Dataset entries
╔══
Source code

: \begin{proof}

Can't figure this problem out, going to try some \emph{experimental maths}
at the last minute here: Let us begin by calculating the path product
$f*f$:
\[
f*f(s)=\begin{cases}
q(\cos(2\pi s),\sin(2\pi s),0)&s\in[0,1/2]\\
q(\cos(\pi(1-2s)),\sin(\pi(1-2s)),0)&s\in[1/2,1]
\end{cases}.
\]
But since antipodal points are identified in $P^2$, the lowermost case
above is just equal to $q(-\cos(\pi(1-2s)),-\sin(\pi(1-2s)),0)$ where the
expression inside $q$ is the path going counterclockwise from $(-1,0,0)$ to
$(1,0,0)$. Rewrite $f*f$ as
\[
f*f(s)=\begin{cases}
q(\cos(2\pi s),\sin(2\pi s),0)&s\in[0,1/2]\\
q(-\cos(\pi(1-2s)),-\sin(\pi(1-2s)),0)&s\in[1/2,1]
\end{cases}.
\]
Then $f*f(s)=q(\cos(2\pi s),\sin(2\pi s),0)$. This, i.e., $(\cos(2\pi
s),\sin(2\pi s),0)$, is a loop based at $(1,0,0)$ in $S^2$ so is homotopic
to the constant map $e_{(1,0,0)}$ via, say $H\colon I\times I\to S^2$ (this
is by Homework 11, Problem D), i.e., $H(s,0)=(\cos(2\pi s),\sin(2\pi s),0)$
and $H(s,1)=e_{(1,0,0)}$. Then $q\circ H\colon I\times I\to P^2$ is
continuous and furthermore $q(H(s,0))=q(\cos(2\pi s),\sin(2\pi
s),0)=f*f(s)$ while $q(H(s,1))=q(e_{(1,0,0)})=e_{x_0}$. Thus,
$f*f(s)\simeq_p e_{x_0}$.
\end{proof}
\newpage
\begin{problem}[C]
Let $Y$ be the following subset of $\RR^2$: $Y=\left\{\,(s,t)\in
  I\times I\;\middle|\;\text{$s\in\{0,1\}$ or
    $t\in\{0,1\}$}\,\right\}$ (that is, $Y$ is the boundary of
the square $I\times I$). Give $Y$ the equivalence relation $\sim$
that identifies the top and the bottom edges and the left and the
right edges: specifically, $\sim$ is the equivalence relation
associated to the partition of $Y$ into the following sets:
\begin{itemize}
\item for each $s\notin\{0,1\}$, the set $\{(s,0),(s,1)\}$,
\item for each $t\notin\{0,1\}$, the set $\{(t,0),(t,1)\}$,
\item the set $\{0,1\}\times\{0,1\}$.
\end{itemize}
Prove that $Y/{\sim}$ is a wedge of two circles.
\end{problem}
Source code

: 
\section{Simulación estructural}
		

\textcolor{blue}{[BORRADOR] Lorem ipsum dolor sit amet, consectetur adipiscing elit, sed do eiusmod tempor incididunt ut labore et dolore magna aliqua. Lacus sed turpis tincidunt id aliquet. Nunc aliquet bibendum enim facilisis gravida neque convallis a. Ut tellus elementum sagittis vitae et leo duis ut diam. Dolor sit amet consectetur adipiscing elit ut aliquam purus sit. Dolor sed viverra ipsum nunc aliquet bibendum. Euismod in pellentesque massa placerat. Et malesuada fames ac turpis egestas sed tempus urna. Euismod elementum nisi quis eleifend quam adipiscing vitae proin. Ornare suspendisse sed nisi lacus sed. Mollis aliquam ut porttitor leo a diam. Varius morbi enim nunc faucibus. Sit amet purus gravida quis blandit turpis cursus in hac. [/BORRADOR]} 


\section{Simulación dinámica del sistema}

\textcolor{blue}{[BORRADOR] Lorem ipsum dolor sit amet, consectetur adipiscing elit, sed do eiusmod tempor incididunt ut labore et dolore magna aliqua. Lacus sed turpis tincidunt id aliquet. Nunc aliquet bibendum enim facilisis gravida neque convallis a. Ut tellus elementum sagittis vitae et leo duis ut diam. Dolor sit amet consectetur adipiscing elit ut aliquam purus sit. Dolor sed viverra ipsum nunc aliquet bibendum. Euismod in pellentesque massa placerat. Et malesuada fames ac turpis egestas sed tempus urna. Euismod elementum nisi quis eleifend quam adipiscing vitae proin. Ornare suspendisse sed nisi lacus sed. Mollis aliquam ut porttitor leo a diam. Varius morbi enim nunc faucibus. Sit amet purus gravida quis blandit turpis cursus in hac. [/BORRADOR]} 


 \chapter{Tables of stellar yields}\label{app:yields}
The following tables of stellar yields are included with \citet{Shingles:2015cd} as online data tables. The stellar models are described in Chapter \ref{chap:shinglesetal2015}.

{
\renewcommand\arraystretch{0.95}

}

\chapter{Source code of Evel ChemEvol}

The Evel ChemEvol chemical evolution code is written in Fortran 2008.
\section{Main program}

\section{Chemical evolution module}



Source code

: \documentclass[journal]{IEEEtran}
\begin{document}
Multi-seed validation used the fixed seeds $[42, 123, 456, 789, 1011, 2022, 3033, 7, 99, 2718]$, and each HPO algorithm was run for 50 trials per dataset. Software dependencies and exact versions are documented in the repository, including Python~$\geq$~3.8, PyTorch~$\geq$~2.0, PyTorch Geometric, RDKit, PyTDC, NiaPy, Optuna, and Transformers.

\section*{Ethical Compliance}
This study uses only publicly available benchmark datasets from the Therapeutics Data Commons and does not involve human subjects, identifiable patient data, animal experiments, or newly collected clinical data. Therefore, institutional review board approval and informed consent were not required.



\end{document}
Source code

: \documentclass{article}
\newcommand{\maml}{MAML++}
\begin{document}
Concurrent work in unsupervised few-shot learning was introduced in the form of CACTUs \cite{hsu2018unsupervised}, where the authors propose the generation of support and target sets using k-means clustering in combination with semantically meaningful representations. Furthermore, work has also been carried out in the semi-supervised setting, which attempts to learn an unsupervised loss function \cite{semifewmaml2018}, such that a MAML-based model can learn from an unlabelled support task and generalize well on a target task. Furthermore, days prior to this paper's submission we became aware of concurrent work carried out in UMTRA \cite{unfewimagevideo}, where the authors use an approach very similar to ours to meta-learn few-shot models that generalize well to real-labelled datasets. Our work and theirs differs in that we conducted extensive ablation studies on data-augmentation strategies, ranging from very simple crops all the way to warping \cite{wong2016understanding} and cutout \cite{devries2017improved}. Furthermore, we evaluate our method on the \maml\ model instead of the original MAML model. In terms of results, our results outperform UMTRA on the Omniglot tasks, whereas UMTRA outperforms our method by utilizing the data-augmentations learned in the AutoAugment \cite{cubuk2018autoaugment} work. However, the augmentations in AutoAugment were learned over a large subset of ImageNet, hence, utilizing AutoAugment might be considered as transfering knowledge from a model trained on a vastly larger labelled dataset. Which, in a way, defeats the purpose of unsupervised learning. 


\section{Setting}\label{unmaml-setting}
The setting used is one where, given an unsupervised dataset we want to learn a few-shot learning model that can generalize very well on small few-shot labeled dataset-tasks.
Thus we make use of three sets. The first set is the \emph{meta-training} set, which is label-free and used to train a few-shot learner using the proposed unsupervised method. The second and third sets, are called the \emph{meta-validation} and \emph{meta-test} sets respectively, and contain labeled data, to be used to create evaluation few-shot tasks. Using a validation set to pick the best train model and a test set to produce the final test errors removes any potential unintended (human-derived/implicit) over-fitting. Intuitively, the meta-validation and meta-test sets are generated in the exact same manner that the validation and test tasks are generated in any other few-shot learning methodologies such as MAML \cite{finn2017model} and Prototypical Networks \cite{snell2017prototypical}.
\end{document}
╚══
**Task requirements:** A bare number is the expected answer: the tally of lines in the records above holding "edges".

**Problem solution:** 2